What do you do with FEMA trailers laden with the known carcinogen formaldehyde?
Why you send them to Arizona for copper miners to live in.
From Leonard Pitts:
It seems the Federal Emergency Management Agency refused, on the advice of its lawyers, to test whether the trailers it provided for hurricane evacuees contained unsafe levels of formaldehyde. According to documents released by Rep. Henry Waxman, chairman of the House Committee on Oversight and Government Reform, when FEMA staffers urged the agency to respond to reports of formaldehyde in the trailers, they received an e-mail from a FEMA lawyer that said, "Do not initiate any testing until we give the OK. Once you get results, the clock is running on our duty to respond to them." In other words, if we discover that the more than 120,000 trailers and mobile homes we have provided to families along the Gulf Coast are reeking with a toxic gas, we'll be obligated to replace them. So it's better if we don't know.
Which raises a few moral questions of its own:
Is it moral to let women breathe a gas that may cause respiratory illness in order to save money?
Is it moral to leave men in conditions that may cause raw throats and burning eyes so as to avoid responsibility?
Is it moral to expose children to a compound believed to cause cancer if it helps cover one's backside?
Apparently, for FEMA, the answers are yes, yes and yes. Which fits with jigsaw snugness the mindset of an administration that frequently chooses to refuse acceptance of knowledge that challenges its preconceptions. It also points up with piercing clarity the hypocrisy of that same administration's frequent claims of fealty to the divine.
The copper mining boom towns of Arizona have a severe shortage of housing. So what's a mining company to do?

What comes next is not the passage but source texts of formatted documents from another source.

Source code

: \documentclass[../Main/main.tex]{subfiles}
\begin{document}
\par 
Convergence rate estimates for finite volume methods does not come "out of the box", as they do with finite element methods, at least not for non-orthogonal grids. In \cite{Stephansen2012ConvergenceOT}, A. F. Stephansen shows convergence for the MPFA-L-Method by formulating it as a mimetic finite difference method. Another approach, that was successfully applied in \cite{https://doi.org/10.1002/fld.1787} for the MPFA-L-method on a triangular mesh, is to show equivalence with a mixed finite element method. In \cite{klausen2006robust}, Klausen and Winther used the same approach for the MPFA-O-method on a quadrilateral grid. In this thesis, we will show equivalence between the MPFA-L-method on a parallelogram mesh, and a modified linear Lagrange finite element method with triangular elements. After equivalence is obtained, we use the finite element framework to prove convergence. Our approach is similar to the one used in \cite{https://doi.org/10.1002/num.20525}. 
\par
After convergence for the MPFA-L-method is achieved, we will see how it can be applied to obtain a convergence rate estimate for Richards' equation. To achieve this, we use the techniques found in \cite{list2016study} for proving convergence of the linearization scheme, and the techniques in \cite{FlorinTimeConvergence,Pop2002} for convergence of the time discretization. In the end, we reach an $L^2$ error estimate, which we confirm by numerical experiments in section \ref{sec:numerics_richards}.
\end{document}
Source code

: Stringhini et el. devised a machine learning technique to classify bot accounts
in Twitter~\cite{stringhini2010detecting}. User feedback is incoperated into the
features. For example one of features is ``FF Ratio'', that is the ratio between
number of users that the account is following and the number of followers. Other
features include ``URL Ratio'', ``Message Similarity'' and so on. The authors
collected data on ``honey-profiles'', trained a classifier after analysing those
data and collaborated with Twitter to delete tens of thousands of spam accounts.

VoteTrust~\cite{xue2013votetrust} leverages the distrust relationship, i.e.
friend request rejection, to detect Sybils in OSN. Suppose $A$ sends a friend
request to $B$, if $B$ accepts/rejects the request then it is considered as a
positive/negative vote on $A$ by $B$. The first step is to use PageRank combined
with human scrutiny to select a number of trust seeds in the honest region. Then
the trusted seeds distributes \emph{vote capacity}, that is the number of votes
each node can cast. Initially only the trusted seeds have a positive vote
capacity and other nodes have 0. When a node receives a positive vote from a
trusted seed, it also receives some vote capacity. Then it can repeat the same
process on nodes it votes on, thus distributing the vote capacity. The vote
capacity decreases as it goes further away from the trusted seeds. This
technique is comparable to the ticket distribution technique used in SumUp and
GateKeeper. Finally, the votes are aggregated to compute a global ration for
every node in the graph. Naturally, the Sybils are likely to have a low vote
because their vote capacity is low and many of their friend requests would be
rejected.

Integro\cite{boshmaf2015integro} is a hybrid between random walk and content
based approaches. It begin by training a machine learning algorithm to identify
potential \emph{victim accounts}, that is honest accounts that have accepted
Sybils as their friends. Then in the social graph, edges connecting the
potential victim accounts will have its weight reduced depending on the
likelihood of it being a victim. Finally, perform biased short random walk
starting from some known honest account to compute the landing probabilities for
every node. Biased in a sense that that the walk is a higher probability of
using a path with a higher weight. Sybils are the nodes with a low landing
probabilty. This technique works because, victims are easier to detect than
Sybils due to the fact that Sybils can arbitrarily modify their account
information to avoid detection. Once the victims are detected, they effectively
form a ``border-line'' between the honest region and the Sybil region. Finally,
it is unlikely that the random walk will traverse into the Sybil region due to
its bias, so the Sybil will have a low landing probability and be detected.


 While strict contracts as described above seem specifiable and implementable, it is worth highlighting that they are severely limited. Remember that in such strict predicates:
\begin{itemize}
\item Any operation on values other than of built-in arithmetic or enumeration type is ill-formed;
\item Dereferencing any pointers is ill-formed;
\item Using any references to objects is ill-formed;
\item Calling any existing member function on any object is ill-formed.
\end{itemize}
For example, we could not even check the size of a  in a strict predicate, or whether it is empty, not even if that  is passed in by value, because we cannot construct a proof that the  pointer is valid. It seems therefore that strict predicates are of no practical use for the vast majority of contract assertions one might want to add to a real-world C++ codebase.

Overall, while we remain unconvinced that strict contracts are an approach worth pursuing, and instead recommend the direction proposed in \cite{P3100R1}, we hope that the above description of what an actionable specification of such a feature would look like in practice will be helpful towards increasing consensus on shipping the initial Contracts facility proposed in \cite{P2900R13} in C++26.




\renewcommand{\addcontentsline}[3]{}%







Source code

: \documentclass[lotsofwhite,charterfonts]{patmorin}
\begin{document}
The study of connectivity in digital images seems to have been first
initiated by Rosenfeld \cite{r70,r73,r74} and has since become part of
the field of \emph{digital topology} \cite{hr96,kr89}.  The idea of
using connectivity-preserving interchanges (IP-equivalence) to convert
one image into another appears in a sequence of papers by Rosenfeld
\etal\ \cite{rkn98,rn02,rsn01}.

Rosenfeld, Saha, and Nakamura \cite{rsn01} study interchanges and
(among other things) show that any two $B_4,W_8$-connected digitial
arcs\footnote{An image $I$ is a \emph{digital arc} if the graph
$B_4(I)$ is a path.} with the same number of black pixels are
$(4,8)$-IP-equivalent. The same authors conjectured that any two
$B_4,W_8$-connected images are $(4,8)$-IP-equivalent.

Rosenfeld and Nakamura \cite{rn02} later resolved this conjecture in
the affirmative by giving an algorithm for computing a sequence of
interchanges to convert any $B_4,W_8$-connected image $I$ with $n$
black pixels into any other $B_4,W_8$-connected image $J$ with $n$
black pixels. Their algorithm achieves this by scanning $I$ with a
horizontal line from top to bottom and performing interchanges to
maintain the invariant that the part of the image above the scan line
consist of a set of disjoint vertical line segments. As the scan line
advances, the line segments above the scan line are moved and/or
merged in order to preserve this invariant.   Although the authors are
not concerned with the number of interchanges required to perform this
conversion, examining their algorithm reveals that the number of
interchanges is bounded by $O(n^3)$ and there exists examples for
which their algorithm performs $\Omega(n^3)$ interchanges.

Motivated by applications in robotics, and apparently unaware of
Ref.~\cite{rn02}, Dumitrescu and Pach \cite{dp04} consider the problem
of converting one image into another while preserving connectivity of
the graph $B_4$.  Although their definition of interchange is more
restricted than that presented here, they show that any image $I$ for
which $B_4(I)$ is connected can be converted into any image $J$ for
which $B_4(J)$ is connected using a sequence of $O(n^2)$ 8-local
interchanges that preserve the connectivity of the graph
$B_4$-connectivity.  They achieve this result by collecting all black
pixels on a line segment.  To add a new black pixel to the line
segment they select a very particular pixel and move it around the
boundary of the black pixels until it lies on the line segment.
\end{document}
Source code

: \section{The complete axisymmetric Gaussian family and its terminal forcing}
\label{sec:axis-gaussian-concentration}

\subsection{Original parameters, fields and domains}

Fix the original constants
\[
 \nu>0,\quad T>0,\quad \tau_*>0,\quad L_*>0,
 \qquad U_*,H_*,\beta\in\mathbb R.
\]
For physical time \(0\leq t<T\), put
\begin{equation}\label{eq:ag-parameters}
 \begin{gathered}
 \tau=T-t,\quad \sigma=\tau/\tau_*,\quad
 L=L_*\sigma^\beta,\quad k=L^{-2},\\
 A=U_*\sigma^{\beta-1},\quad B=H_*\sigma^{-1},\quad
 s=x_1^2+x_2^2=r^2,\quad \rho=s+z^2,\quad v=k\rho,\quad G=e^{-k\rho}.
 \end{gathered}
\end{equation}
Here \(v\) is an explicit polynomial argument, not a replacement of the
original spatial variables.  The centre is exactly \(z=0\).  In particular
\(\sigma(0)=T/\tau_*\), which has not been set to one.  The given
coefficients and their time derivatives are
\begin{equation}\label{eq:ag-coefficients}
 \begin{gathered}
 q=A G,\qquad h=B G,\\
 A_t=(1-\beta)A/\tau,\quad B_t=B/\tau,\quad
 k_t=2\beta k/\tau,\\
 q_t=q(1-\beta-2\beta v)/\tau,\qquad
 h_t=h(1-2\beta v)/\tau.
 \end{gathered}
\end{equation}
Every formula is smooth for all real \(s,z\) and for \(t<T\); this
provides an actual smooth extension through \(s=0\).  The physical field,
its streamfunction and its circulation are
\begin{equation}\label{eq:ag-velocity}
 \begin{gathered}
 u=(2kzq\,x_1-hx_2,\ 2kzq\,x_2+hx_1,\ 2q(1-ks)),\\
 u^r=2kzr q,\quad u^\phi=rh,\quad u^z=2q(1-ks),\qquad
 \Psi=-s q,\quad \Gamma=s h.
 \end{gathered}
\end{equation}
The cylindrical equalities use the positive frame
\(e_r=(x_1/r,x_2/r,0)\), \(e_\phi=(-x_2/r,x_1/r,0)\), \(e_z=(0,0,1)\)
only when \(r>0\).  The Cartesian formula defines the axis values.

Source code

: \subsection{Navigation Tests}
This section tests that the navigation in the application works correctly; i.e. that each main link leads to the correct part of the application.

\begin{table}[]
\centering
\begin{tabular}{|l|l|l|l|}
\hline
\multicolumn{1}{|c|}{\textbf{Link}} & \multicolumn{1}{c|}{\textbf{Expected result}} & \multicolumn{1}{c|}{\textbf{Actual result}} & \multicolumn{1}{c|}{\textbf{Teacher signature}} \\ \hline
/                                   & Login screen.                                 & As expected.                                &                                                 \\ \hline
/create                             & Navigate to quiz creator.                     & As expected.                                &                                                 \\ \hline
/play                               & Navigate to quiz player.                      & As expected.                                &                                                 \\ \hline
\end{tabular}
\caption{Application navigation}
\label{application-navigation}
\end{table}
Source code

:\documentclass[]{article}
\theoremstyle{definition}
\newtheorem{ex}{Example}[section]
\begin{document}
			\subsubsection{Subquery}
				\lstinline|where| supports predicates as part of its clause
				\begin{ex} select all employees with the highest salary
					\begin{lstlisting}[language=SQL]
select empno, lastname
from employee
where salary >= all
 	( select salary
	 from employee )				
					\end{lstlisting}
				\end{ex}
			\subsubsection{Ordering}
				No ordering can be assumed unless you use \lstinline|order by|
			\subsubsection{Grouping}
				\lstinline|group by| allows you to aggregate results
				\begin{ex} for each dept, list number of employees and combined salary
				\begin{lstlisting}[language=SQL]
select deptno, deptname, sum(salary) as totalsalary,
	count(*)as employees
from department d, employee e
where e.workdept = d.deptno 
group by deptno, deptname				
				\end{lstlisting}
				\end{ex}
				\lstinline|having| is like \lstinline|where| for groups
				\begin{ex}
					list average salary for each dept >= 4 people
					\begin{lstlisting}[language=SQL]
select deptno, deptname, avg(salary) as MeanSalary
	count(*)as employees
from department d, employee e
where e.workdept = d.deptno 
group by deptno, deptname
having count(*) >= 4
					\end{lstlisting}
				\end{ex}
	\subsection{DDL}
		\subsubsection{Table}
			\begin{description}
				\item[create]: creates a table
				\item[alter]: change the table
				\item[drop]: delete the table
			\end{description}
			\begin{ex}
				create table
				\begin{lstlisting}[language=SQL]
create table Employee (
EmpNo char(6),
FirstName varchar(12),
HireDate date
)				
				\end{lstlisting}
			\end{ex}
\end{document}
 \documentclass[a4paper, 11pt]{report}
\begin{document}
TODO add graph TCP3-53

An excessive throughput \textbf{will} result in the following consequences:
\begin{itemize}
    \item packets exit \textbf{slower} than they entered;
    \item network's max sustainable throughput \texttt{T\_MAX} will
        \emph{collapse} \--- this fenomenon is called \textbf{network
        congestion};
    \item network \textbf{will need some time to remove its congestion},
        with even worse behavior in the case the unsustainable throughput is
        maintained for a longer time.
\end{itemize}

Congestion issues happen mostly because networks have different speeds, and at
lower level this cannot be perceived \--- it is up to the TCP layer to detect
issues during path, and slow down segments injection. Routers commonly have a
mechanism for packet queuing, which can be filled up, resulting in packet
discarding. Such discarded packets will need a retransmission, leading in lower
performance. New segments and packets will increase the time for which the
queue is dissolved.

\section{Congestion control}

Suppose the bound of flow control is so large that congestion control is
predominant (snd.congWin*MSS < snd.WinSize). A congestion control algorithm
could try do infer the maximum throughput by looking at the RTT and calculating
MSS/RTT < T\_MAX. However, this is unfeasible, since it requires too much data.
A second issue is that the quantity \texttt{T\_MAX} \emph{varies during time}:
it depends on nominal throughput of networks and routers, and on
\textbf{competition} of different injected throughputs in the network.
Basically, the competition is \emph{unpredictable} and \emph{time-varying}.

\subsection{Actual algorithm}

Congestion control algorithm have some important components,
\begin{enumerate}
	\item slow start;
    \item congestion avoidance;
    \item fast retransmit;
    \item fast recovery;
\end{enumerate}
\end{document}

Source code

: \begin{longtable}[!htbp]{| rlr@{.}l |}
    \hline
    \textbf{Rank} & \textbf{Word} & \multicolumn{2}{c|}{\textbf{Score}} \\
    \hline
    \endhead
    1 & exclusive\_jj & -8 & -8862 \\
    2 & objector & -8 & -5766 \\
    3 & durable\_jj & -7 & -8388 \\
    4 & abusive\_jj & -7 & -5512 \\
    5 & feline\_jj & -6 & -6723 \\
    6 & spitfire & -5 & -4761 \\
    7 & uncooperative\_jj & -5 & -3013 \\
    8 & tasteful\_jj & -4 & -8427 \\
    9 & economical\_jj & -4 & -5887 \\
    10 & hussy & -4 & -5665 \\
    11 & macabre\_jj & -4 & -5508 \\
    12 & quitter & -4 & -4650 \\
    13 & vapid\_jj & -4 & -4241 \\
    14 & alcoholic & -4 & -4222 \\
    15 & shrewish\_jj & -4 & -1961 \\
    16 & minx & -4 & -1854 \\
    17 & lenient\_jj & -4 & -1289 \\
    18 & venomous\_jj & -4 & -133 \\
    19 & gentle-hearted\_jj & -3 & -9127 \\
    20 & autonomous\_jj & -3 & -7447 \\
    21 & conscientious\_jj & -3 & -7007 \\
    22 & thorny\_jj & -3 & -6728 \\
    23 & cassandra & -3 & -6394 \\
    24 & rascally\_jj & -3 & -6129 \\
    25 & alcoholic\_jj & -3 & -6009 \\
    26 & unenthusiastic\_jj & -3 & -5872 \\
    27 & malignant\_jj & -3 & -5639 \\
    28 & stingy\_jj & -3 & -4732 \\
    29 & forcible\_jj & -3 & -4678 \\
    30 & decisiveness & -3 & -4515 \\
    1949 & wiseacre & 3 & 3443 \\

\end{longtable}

From the Arizona Republic, July 12, 2007:
One copper company, Phelps Dodge, has been forced to buy up hundreds of so-called Katrina trailers from the Federal Emergency Management Agency to house workers for its mines in Morenci and Safford.
...
So the company has transformed an unused Clifton park into a makeshift village of about 60 surplus FEMA trailers where employees can live for free. More trailers have been moved into nearly every vacant RV space from Clifton to York Valley to Safford.
Do you think the MSM will cover this? Dream on!